Ma sarebbe ingiusto additare i contrari al Green Deal e i tentennamenti della Commissione solo come una rivincita degli inquinatori. Perché sulla transizione green pende l’interrogativo espresso all’inizio: possiamo permetterci il Green Deal? L’esigenza di abbassare, o ancora meglio cancellare, le emissioni di Co2 e, più in generale, l’inquinamento provocato da vetture e abitazioni è un imperativo categorico soprattutto nei confronti delle nuove generazioni. Ma è inutile girarci introno: le auto elettriche e le riqualificazioni degli edifici costano.
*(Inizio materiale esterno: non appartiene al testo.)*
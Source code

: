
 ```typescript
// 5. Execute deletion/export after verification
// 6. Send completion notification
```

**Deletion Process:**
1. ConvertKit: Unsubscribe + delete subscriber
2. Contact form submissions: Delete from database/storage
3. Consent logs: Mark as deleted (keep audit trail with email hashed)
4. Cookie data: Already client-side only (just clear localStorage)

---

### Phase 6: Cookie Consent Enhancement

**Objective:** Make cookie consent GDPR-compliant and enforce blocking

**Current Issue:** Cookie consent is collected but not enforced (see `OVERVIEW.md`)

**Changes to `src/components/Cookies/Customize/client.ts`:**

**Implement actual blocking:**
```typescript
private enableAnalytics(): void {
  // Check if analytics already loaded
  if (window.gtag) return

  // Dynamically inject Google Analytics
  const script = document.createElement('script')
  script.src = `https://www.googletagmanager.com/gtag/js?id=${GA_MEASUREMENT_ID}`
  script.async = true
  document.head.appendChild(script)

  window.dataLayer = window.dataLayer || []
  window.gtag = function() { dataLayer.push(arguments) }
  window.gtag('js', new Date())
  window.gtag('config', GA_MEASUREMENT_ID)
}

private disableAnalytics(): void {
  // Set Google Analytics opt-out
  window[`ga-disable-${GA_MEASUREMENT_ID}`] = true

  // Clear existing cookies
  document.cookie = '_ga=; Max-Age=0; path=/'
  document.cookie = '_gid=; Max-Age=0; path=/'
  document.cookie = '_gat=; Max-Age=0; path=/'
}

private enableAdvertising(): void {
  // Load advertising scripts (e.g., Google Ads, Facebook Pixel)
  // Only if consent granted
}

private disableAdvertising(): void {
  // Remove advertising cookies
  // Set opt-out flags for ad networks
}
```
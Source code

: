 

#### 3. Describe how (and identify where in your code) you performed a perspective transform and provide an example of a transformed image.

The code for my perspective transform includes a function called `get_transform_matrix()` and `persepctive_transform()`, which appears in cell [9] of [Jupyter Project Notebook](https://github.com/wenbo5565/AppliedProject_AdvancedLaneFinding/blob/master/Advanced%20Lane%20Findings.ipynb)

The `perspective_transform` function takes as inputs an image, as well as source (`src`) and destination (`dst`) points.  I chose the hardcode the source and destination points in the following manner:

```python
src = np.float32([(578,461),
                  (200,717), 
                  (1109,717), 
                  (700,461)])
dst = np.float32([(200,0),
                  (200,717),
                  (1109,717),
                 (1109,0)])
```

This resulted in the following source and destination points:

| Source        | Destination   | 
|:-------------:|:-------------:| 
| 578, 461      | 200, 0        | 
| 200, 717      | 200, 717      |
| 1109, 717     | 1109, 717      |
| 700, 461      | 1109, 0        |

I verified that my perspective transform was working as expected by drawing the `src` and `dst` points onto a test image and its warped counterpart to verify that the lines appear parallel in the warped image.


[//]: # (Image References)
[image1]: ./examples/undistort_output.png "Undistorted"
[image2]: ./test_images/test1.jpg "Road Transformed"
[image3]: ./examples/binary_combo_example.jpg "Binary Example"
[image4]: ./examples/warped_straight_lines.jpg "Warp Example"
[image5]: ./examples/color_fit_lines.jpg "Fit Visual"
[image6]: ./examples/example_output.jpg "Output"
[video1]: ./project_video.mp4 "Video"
Lavori al parlamento europeo
Lavori al parlamento europeo

Rimangono, per ora, le linee direttrici decise dal precedente Parlamento europeo, su input della Commissione: blocco della produzione di motori termici a partire dal 2035 e riqualificazione energetica di almeno una parte (classe G) degli edifici per il 2033. Traguardi ideali. Gli sforzi economici e l’impegno per decarbonizzare l’Europa, cioè il 6,7% delle terre emerse della Terra, sono un obiettivo velleitario? Il Vecchio Continente si trova di fronte a un bivio: non fare nulla, perché il resto del mondo, che occupa il 93,3% della superficie terrestre non fa nulla, o dare il buon esempio. Nel 2023, l’Unione Europea ha prodotto il 6,4% delle emissioni globali di Co2 ed è al quarto posto tra i maggiori inquinatori dopo Cina, Stati Uniti e India. Migliorare la classe G, che comporta un intervento contestato in partenza da almeno una parte politica e dalla resistenza di chi non ha soldi da investire, è una soluzione? Prendiamo il caso delle auto: un motore elettrico è, sulla carta, meno inquinante di un motore a gasolio. Lo è anche produrre l’elettricità per ricaricare le batterie? E che dire della produzione degli accumulatori, che inevitabilmente renderà la filiera dell’auto ostaggio di produttori di materie prime e terre rare come Congo e Cina, così come lo è stata finora l’Europa con le forniture di gas russo? Gli stessi dilemmi si possono applicare per lo stop applicato alle caldaie a gas condominiali, anche quelle finite nel mirino della politica ambientale europea. Insomma, la ricetta per vivere green è complicata e l’Europa rappresenta solo una piccola parte del problema. Eppure da qualche parte bisogna pur cominciare.